After the final paper of the main conference lunch was served along with the announcement of best poster/demo by counting the number of the audience votes. This year there were two best poster/demo awards and they were to Ahmed Alsum (Stanford University, CA) (@aalsum) for “Reconstruction of the US First Website”, and to Mat Kelly (ODU, VA) (@machawk1) for “Mobile Mink: Merging Mobile and Desktop Archived Webs”, by Wesley Jordan, Mat Kelly, Justin F. Brunelle, Laura Vobrak, Michele C. Weigle, and Michael L. Nelson (learn more about Mobile Mink). 




Next, was the announcement for the awards for best student paper and best overall paper. The best student paper was awarded to Lulwah Alkwai (ODU, VA) (@LulwahMA) (your author), Michael L. Nelson, and Michele C. Weigle for our paper “How Well Are Arabic Websites Archived?”, and the Vannevar Bush best paper was awarded to Pertti Vakkari and Janna Pöntinen for their paper “Result List Actions in Fiction Search”.

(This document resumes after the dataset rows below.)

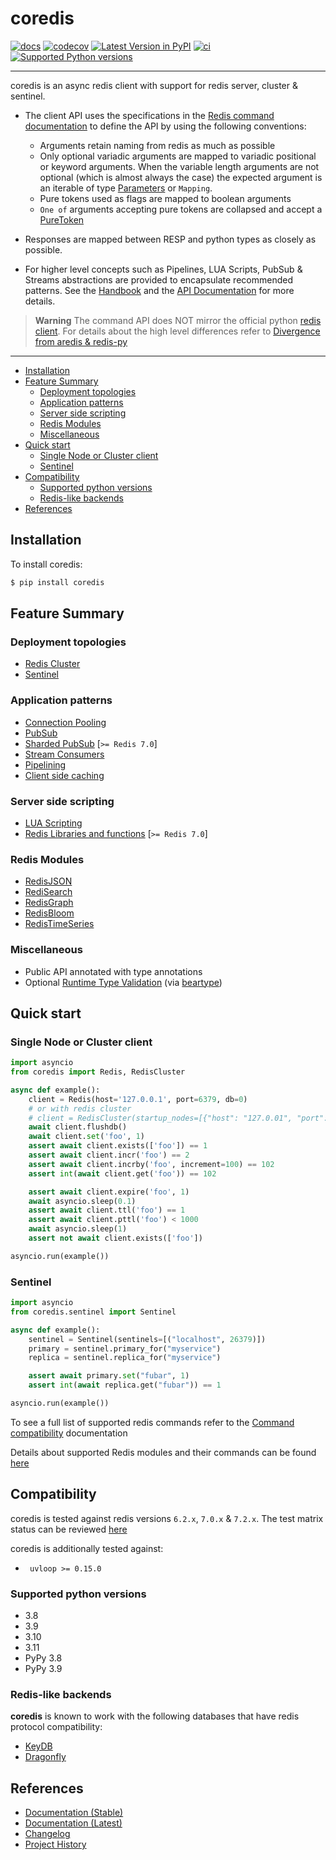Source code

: # coredis

[![docs](https://readthedocs.org/projects/coredis/badge/?version=stable)](https://coredis.readthedocs.org)
[![codecov](https://codecov.io/gh/alisaifee/coredis/branch/master/graph/badge.svg)](https://codecov.io/gh/alisaifee/coredis)
[![Latest Version in PyPI](https://img.shields.io/pypi/v/coredis.svg)](https://pypi.python.org/pypi/coredis/)
[![ci](https://github.com/alisaifee/coredis/workflows/CI/badge.svg?branch=master)](https://github.com/alisaifee/coredis/actions?query=branch%3Amaster+workflow%3ACI)
[![Supported Python versions](https://img.shields.io/pypi/pyversions/coredis.svg)](https://pypi.python.org/pypi/coredis/)

______________________________________________________________________

coredis is an async redis client with support for redis server, cluster & sentinel.

- The client API uses the specifications in the [Redis command documentation](https://redis.io/commands/) to define the API by using the following conventions:

  - Arguments retain naming from redis as much as possible
  - Only optional variadic arguments are mapped to variadic positional or keyword arguments.
    When the variable length arguments are not optional (which is almost always the case) the expected argument
    is an iterable of type [Parameters](https://coredis.readthedocs.io/en/latest/api/typing.html#coredis.typing.Parameters) or `Mapping`.
  - Pure tokens used as flags are mapped to boolean arguments
  - `One of` arguments accepting pure tokens are collapsed and accept a [PureToken](https://coredis.readthedocs.io/en/latest/api/utilities.html#coredis.tokens.PureToken)

- Responses are mapped between RESP and python types as closely as possible.

- For higher level concepts such as Pipelines, LUA Scripts, PubSub & Streams
  abstractions are provided to encapsulate recommended patterns.
  See the [Handbook](https://coredis.readthedocs.io/en/latest/handbook/index.html)
  and the [API Documentation](https://coredis.readthedocs.io/en/latest/api/index.html)
  for more details.

> **Warning**
> The command API does NOT mirror the official python [redis client](https://github.com/redis/redis-py). For details about the high level differences refer to [Divergence from aredis & redis-py](https://coredis.readthedocs.io/en/latest/history.html#divergence-from-aredis-redis-py)

______________________________________________________________________

<!-- TOC depthFrom:2 depthTo:6 withLinks:1 updateOnSave:1 orderedList:0 -->

- [Installation](#installation)
- [Feature Summary](#feature-summary)
  - [Deployment topologies](#deployment-topologies)
  - [Application patterns](#application-patterns)
  - [Server side scripting](#server-side-scripting)
  - [Redis Modules](#redis-modules)
  - [Miscellaneous](#miscellaneous)
- [Quick start](#quick-start)
  - [Single Node or Cluster client](#single-node-or-cluster-client)
  - [Sentinel](#sentinel)
- [Compatibility](#compatibility)
  - [Supported python versions](#supported-python-versions)
  - [Redis-like backends](#redis-like-backends)
- [References](#references)

<!-- /TOC -->

## Installation

To install coredis:

```bash
$ pip install coredis
```

## Feature Summary

### Deployment topologies

- [Redis Cluster](https://coredis.readthedocs.org/en/latest/handbook/cluster.html#redis-cluster)
- [Sentinel](https://coredis.readthedocs.org/en/latest/api/clients.html#sentinel)

### Application patterns

- [Connection Pooling](https://coredis.readthedocs.org/en/latest/handbook/connections.html#connection-pools)
- [PubSub](https://coredis.readthedocs.org/en/latest/handbook/pubsub.html)
- [Sharded PubSub](https://coredis.readthedocs.org/en/latest/handbook/pubsub.html#sharded-pub-sub) \[`>= Redis 7.0`\]
- [Stream Consumers](https://coredis.readthedocs.org/en/latest/handbook/streams.html)
- [Pipelining](https://coredis.readthedocs.org/en/latest/handbook/pipelines.html)
- [Client side caching](https://coredis.readthedocs.org/en/latest/handbook/caching.html)

### Server side scripting

- [LUA Scripting](https://coredis.readthedocs.org/en/latest/handbook/scripting.html#lua_scripting)
- [Redis Libraries and functions](https://coredis.readthedocs.org/en/latest/handbook/scripting.html#library-functions) \[`>= Redis 7.0`\]

### Redis Modules

- [RedisJSON](https://coredis.readthedocs.org/en/latest/handbook/modules.html#redisjson)
- [RediSearch](https://coredis.readthedocs.org/en/latest/handbook/modules.html#redisearch)
- [RedisGraph](https://coredis.readthedocs.org/en/latest/handbook/modules.html#redisgraph)
- [RedisBloom](https://coredis.readthedocs.org/en/latest/handbook/modules.html#redisbloom)
- [RedisTimeSeries](https://coredis.readthedocs.org/en/latest/handbook/modules.html#redistimeseries)

### Miscellaneous

- Public API annotated with type annotations
- Optional [Runtime Type Validation](https://coredis.readthedocs.org/en/latest/handbook/typing.html#runtime-type-checking) (via [beartype](https://github.com/beartype/beartype))

## Quick start

### Single Node or Cluster client

```python
import asyncio
from coredis import Redis, RedisCluster

async def example():
    client = Redis(host='127.0.0.1', port=6379, db=0)
    # or with redis cluster
    # client = RedisCluster(startup_nodes=[{"host": "127.0.01", "port": 7001}])
    await client.flushdb()
    await client.set('foo', 1)
    assert await client.exists(['foo']) == 1
    assert await client.incr('foo') == 2
    assert await client.incrby('foo', increment=100) == 102
    assert int(await client.get('foo')) == 102

    assert await client.expire('foo', 1)
    await asyncio.sleep(0.1)
    assert await client.ttl('foo') == 1
    assert await client.pttl('foo') < 1000
    await asyncio.sleep(1)
    assert not await client.exists(['foo'])

asyncio.run(example())
```

### Sentinel

```python
import asyncio
from coredis.sentinel import Sentinel

async def example():
    sentinel = Sentinel(sentinels=[("localhost", 26379)])
    primary = sentinel.primary_for("myservice")
    replica = sentinel.replica_for("myservice")

    assert await primary.set("fubar", 1)
    assert int(await replica.get("fubar")) == 1

asyncio.run(example())
```

To see a full list of supported redis commands refer to the [Command
compatibility](https://coredis.readthedocs.io/en/latest/compatibility.html)
documentation

Details about supported Redis modules and their commands can be found
[here](https://coredis.readthedocs.io/en/latest/handbook/modules.html)

## Compatibility

coredis is tested against redis versions `6.2.x`, `7.0.x` & `7.2.x`.
The test matrix status can be reviewed
[here](https://github.com/alisaifee/coredis/actions/workflows/main.yml)

coredis is additionally tested against:

- ` uvloop >= 0.15.0`

### Supported python versions

- 3.8
- 3.9
- 3.10
- 3.11
- PyPy 3.8
- PyPy 3.9

### Redis-like backends

**coredis** is known to work with the following databases that have redis protocol compatibility:

- [KeyDB](https://docs.keydb.dev/)
- [Dragonfly](https://dragonflydb.io/)

## References

- [Documentation (Stable)](http://coredis.readthedocs.org/en/stable)
- [Documentation (Latest)](http://coredis.readthedocs.org/en/latest)
- [Changelog](http://coredis.readthedocs.org/en/stable/release_notes.html)
- [Project History](http://coredis.readthedocs.org/en/stable/history.html)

After that there was the "Closing Plenary and Keynote", where J. Stephen Downie talked about “The HathiTrust Research Center Providing Analytic Access to the HathiTrust Digital Library’s 4.7 Billion Pages”. HathiTrust is trying to preserve the cultural records. It currently digitalized 13,496,147 volumes, 6,778,492 books and many more. There are any current projects that HathiTrust are working on, such as HathiTrust BookWorm which you can search for a specific term, the number of occurrence and its position. This presentation was similar to a presentation titled "The HathiTrust Research Center: Big Data Analytics in Secure Data Framework" presented in 2014 by Robert McDonald.

Finally, JCDL 2016 was announced to be located in Newark, NJ, June 19-23.

After that, I attended the "Web Archiving and Digital Libraries" workshop, where Sawood Alam (ODU, VA)(@ibnesayeed) will cover the details in a blog post.





by Lulwah Alkwai,

Special thanks to Mat Kelly for taking the videos and helping to edit this post.